### TASK STATEMENT
Give the number of lines in the entries that contain "movie". State only the count.

Collected data entries:

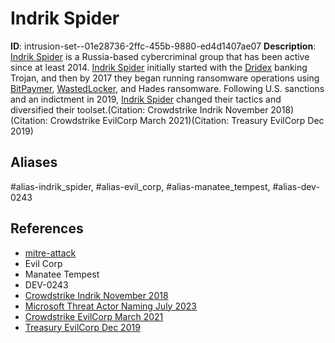 # Indrik Spider

**ID**: intrusion-set--01e28736-2ffc-455b-9880-ed4d1407ae07
**Description**: [Indrik Spider](https://attack.mitre.org/groups/G0119) is a Russia-based cybercriminal group that has been active since at least 2014. [Indrik Spider](https://attack.mitre.org/groups/G0119) initially started with the [Dridex](https://attack.mitre.org/software/S0384) banking Trojan, and then by 2017 they began running ransomware operations using [BitPaymer](https://attack.mitre.org/software/S0570), [WastedLocker](https://attack.mitre.org/software/S0612), and Hades ransomware. Following U.S. sanctions and an indictment in 2019, [Indrik Spider](https://attack.mitre.org/groups/G0119) changed their tactics and diversified their toolset.(Citation: Crowdstrike Indrik November 2018)(Citation: Crowdstrike EvilCorp March 2021)(Citation: Treasury EvilCorp Dec 2019)

## Aliases
#alias-indrik_spider, #alias-evil_corp, #alias-manatee_tempest, #alias-dev-0243

## References
- [mitre-attack](https://attack.mitre.org/groups/G0119)
- Evil Corp
- Manatee Tempest
- DEV-0243
- [Crowdstrike Indrik November 2018](https://www.crowdstrike.com/blog/big-game-hunting-the-evolution-of-indrik-spider-from-dridex-wire-fraud-to-bitpaymer-targeted-ransomware/)
- [Microsoft Threat Actor Naming July 2023](https://learn.microsoft.com/en-us/microsoft-365/security/intelligence/microsoft-threat-actor-naming?view=o365-worldwide)
- [Crowdstrike EvilCorp March 2021](https://www.crowdstrike.com/blog/hades-ransomware-successor-to-indrik-spiders-wastedlocker/)
- [Treasury EvilCorp Dec 2019](https://home.treasury.gov/news/press-releases/sm845)
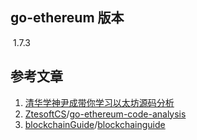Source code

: ## go-ethereum 版本

​	1.7.3

## 参考文章

1. [清华学神尹成带你学习以太坊源码分析](https://www.bilibili.com/video/BV14X4y1g7cu?from=search&amp;seid=12205757099584072443&amp;spm_id_from=333.337.0.0 )
2. [ZtesoftCS](https://github.com/ZtesoftCS)/[go-ethereum-code-analysis](https://github.com/ZtesoftCS/go-ethereum-code-analysis)
3. [blockchainGuide](https://github.com/blockchainGuide)/[blockchainguide](https://github.com/blockchainGuide/blockchainguide)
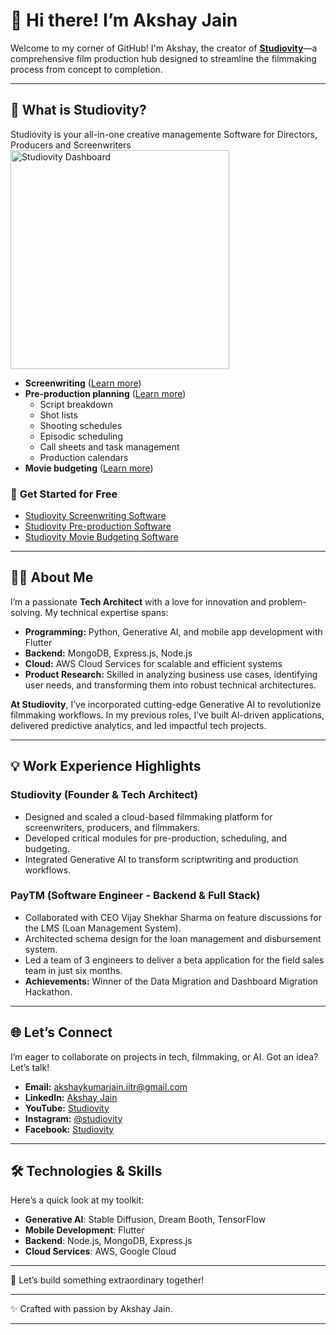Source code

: # 👋 Hi there! I’m Akshay Jain  
Welcome to my corner of GitHub! I'm Akshay, the creator of **[Studiovity](https://studiovity.com)**—a comprehensive film production hub designed to streamline the filmmaking process from concept to completion.  

---

## 🎥 **What is Studiovity?**  
Studiovity is your all-in-one creative managemente Software for Directors, Producers and Screenwriters
<img src="https://is1-ssl.mzstatic.com/image/thumb/PurpleSource211/v4/86/14/ab/8614ab01-9bda-af56-26ac-5503f2b1387c/0x0ss__U002822_U0029.png/626x0w.webp" alt="Studiovity Dashboard" width="350"/> 
- **Screenwriting** ([Learn more](Studiovity-Screenwriting.md))  
- **Pre-production planning** ([Learn more](studiovity-film-pre-production-software.md))  
  - Script breakdown  
  - Shot lists  
  - Shooting schedules  
  - Episodic scheduling  
  - Call sheets and task management  
  - Production calendars  
- **Movie budgeting** ([Learn more](Studiovity-movie-budgeting-software.md))  
 

### 🚀 **Get Started for Free**  
- [Studiovity Screenwriting Software](https://studiovity.com/screenwriting-software/)  
- [Studiovity Pre-production Software](https://studiovity.com/)  
- [Studiovity Movie Budgeting Software](https://studiovity.com/movie-budgeting-software/)  

---

## 👨‍💻 **About Me**  
I’m a passionate **Tech Architect** with a love for innovation and problem-solving. My technical expertise spans:  
- **Programming:** Python, Generative AI, and mobile app development with Flutter  
- **Backend:** MongoDB, Express.js, Node.js  
- **Cloud:** AWS Cloud Services for scalable and efficient systems
- **Product Research:** Skilled in analyzing business use cases, identifying user needs, and transforming them into robust technical architectures.

**At Studiovity**, I’ve incorporated cutting-edge Generative AI to revolutionize filmmaking workflows. In my previous roles, I’ve built AI-driven applications, delivered predictive analytics, and led impactful tech projects.  

---

## 💡 **Work Experience Highlights**  

### **Studiovity (Founder & Tech Architect)**  
- Designed and scaled a cloud-based filmmaking platform for screenwriters, producers, and filmmakers.  
- Developed critical modules for pre-production, scheduling, and budgeting.  
- Integrated Generative AI to transform scriptwriting and production workflows.  

### **PayTM (Software Engineer - Backend & Full Stack)**  
- Collaborated with CEO Vijay Shekhar Sharma on feature discussions for the LMS (Loan Management System).  
- Architected schema design for the loan management and disbursement system.  
- Led a team of 3 engineers to deliver a beta application for the field sales team in just six months.  
- **Achievements:** Winner of the Data Migration and Dashboard Migration Hackathon.  

---

## 🌐 **Let’s Connect**  
I’m eager to collaborate on projects in tech, filmmaking, or AI. Got an idea? Let’s talk!  
- **Email:** [akshaykumarjain.iitr@gmail.com](mailto:akshaykumarjain.iitr@gmail.com)  
- **LinkedIn:** [Akshay Jain](https://www.linkedin.com/in/pageakj/)  
- **YouTube:** [Studiovity](https://www.youtube.com/@studiovity)  
- **Instagram:** [@studiovity](https://www.instagram.com/studiovity/?hl=en)  
- **Facebook:** [Studiovity](https://www.instagram.com/studiovity/?hl=en)  

---

## 🛠️ **Technologies & Skills**  
Here’s a quick look at my toolkit:  
- **Generative AI**: Stable Diffusion, Dream Booth, TensorFlow  
- **Mobile Development**: Flutter  
- **Backend**: Node.js, MongoDB, Express.js  
- **Cloud Services**: AWS, Google Cloud

---

🌟 Let’s build something extraordinary together!  

---  

✨ Crafted with passion by Akshay Jain.  

---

### PROBLEM SOLUTION
2